Der Auftragsbestand von RTX in Höhe von $289 Milliarden bleibt der größte der drei, was dem Unternehmen eine bessere Umsatzsichtbarkeit für 2027 verschafft. Die Betriebsmarge von Lockheed von 10,8 % und die stabilere Cash-Generierung von General Dynamics deuten beide darauf hin, dass die Marge von RTX von 12,8 % noch Spielraum für Verbesserungen hat, sobald sich die Lieferkettenprobleme lösen.
Wo RTX die Nase vorn hat, ist die Diversifizierung. Anders als die F-35-Konzentration von Lockheed oder die U-Boot-Abhängigkeit von General Dynamics erstreckt sich RTX über kommerzielle Triebwerke, Raketenabwehr und Radarsysteme und verteilt das Wachstum sowohl auf Verteidigungshaushalte als auch auf die Luftverkehrsnachfrage.
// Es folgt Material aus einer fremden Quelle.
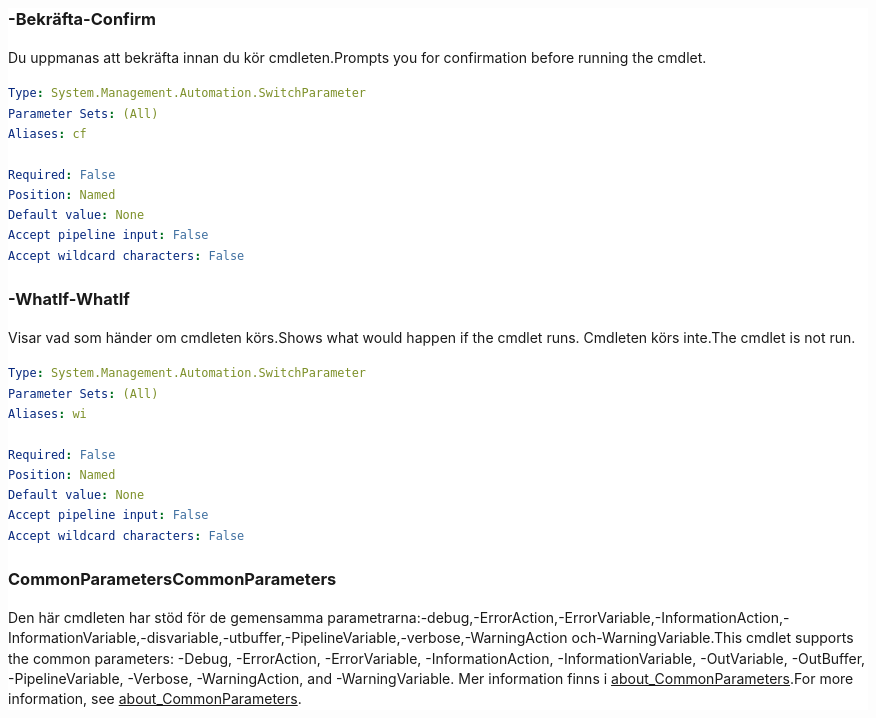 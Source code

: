 ### <span data-ttu-id="7e91b-136">-Bekräfta</span><span class="sxs-lookup"><span data-stu-id="7e91b-136">-Confirm</span></span>
<span data-ttu-id="7e91b-137">Du uppmanas att bekräfta innan du kör cmdleten.</span><span class="sxs-lookup"><span data-stu-id="7e91b-137">Prompts you for confirmation before running the cmdlet.</span></span>

```yaml
Type: System.Management.Automation.SwitchParameter
Parameter Sets: (All)
Aliases: cf

Required: False
Position: Named
Default value: None
Accept pipeline input: False
Accept wildcard characters: False
```

### <span data-ttu-id="7e91b-138">-WhatIf</span><span class="sxs-lookup"><span data-stu-id="7e91b-138">-WhatIf</span></span>
<span data-ttu-id="7e91b-139">Visar vad som händer om cmdleten körs.</span><span class="sxs-lookup"><span data-stu-id="7e91b-139">Shows what would happen if the cmdlet runs.</span></span>
<span data-ttu-id="7e91b-140">Cmdleten körs inte.</span><span class="sxs-lookup"><span data-stu-id="7e91b-140">The cmdlet is not run.</span></span>

```yaml
Type: System.Management.Automation.SwitchParameter
Parameter Sets: (All)
Aliases: wi

Required: False
Position: Named
Default value: None
Accept pipeline input: False
Accept wildcard characters: False
```

### <span data-ttu-id="7e91b-141">CommonParameters</span><span class="sxs-lookup"><span data-stu-id="7e91b-141">CommonParameters</span></span>
<span data-ttu-id="7e91b-142">Den här cmdleten har stöd för de gemensamma parametrarna:-debug,-ErrorAction,-ErrorVariable,-InformationAction,-InformationVariable,-disvariable,-utbuffer,-PipelineVariable,-verbose,-WarningAction och-WarningVariable.</span><span class="sxs-lookup"><span data-stu-id="7e91b-142">This cmdlet supports the common parameters: -Debug, -ErrorAction, -ErrorVariable, -InformationAction, -InformationVariable, -OutVariable, -OutBuffer, -PipelineVariable, -Verbose, -WarningAction, and -WarningVariable.</span></span> <span data-ttu-id="7e91b-143">Mer information finns i [about_CommonParameters](http://go.microsoft.com/fwlink/?LinkID=113216).</span><span class="sxs-lookup"><span data-stu-id="7e91b-143">For more information, see [about_CommonParameters](http://go.microsoft.com/fwlink/?LinkID=113216).</span></span>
Was treibt die RTX-Aktie künftig an?
Die künftigen Katalysatoren für RTX konzentrieren sich darauf, den Rekord-Auftragsbestand in ausgelieferte Umsätze umzuwandeln, ohne weitere Störungen. Das Management erwartet, dass das organische Wachstum in der zweiten Jahreshälfte auf etwa 5 % zurückgehen wird, was schwierigen Vergleichszahlen gegenüber einem Arbeitskampf im Vorjahr entspricht.
Die Zertifizierung des GTF Advantage-Triebwerks stellt einen echten Technologie-Katalysator dar. CEO Calio sagte, das neue Triebwerk werde "die Betriebsdauer zwischen Wartungen verdoppeln" im Vergleich zu früheren Generationen, wobei die vollständige Umstellung auf die Serienproduktion für 2028 angestrebt wird. Diese Verbesserung sollte die Wartungskosten für Fluggesellschaften senken.
Die geopolitische Nachfrage bleibt ein stetiger Faktor zu Gunsten. Das kürzliche C$350 Millionen schwere Luftverteidigungspaket Kanadas für die Ukraine und die anhaltende europäische Wiederaufrüstung deuten beide auf eine anhaltende internationale Nachfrage jenseits des inländischen Tomahawk-Vertrags hin.
Investoren sollten die Q3-Ergebnisse, die am 20. Oktober erwartet werden, auf Aktualisierungen zur Margenerholung bei Pratt & Whitney und weitere Vertragsgewinne hin beobachten.